→ THE PROBLEM
In the entries below, which lines run from the one containing "### Mapping reads" to the one containing "3. Is this single"? Copy exactly those lines, ends included, and no others.

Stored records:
------------------------------------

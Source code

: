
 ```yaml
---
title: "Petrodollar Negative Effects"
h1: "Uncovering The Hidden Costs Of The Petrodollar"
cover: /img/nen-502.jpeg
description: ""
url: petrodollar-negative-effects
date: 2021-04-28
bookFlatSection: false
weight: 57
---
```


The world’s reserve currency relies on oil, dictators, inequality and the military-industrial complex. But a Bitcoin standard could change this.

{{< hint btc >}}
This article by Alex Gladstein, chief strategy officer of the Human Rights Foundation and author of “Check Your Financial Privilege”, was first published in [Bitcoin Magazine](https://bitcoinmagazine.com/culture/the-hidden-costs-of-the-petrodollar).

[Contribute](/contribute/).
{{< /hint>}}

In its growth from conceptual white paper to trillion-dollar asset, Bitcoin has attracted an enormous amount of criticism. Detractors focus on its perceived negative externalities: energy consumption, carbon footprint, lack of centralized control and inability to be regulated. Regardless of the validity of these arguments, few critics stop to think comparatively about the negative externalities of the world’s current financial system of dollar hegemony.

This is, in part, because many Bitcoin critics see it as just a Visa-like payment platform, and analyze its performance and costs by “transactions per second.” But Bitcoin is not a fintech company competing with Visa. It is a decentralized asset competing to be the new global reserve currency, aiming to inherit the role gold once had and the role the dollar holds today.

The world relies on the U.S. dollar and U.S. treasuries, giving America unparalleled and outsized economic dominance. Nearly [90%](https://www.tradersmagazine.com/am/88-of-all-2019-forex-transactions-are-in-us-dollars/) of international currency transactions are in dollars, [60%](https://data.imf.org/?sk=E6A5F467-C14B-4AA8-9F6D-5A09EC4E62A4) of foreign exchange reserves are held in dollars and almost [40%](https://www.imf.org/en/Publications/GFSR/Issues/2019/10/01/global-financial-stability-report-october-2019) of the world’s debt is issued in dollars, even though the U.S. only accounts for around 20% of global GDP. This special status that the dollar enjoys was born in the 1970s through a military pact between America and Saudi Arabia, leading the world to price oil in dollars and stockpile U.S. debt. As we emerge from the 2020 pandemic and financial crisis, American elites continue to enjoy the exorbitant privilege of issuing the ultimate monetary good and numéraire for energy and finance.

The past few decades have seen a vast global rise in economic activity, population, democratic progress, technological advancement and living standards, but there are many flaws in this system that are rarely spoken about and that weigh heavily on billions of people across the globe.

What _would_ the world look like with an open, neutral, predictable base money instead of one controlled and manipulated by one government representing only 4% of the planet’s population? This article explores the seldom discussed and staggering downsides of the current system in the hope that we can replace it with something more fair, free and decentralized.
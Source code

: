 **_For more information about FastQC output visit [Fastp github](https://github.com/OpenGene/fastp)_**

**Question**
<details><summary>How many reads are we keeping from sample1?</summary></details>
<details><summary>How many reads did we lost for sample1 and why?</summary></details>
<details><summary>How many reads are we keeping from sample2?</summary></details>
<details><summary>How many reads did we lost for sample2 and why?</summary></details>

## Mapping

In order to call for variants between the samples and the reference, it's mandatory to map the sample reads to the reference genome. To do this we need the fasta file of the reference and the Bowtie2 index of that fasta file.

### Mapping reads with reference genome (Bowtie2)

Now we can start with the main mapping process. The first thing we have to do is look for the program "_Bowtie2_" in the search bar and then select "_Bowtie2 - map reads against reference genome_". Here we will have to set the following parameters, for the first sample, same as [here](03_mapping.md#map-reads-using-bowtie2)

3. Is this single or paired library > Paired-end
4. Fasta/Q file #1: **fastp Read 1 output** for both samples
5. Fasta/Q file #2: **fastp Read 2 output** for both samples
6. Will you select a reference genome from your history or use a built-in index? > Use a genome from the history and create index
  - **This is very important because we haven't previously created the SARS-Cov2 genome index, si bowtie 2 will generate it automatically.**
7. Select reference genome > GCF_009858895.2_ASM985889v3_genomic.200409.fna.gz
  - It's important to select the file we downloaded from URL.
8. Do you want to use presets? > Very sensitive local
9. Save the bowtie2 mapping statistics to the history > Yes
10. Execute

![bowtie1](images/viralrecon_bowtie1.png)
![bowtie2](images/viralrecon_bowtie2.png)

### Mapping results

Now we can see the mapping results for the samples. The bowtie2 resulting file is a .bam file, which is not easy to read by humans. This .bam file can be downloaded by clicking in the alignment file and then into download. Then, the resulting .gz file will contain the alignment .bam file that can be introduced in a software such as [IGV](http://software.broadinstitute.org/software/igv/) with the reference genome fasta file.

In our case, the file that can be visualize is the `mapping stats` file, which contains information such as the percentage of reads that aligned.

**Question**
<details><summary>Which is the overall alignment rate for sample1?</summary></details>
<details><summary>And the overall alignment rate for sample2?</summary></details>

------------------------------------

→ SOLUTION BELOW
### Mapping reads with reference genome (Bowtie2)

Now we can start with the main mapping process. The first thing we have to do is look for the program "_Bowtie2_" in the search bar and then select "_Bowtie2 - map reads against reference genome_". Here we will have to set the following parameters, for the first sample, same as [here](03_mapping.md#map-reads-using-bowtie2)

3. Is this single or paired library > Paired-end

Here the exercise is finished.